─── Supplied information ───
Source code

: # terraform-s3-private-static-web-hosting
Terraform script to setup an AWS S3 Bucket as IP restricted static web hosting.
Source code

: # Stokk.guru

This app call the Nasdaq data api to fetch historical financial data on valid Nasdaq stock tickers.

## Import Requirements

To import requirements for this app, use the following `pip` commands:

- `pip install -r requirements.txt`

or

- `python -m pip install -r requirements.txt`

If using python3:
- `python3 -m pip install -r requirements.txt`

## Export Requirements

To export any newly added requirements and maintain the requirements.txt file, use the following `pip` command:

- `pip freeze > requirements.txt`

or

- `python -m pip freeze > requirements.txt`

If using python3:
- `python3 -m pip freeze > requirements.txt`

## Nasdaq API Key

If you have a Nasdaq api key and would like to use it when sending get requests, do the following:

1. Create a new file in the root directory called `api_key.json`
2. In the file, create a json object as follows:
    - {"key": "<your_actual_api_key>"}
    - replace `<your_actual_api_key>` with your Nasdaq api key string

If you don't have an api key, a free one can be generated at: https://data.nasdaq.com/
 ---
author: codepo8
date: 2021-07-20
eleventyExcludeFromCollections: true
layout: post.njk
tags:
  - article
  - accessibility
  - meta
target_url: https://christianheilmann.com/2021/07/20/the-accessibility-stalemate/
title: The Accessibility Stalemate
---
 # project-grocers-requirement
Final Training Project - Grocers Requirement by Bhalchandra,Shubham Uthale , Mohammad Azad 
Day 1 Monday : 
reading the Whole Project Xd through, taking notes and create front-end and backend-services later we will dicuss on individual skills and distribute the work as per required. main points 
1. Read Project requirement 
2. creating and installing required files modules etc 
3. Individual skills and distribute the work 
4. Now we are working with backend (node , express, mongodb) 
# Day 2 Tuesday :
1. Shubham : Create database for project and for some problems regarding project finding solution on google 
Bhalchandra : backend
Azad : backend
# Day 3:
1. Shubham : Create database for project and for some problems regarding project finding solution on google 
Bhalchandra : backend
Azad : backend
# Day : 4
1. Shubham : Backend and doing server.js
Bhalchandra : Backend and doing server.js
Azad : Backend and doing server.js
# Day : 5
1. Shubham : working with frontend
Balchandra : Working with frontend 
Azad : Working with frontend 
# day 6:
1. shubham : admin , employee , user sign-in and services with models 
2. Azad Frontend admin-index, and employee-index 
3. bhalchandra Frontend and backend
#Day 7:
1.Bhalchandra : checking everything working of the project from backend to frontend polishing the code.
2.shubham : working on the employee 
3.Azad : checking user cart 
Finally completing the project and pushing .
───
**Brief:** Work through the listing above and report how many lines include the string "user", with no other text.

**Answer:** 2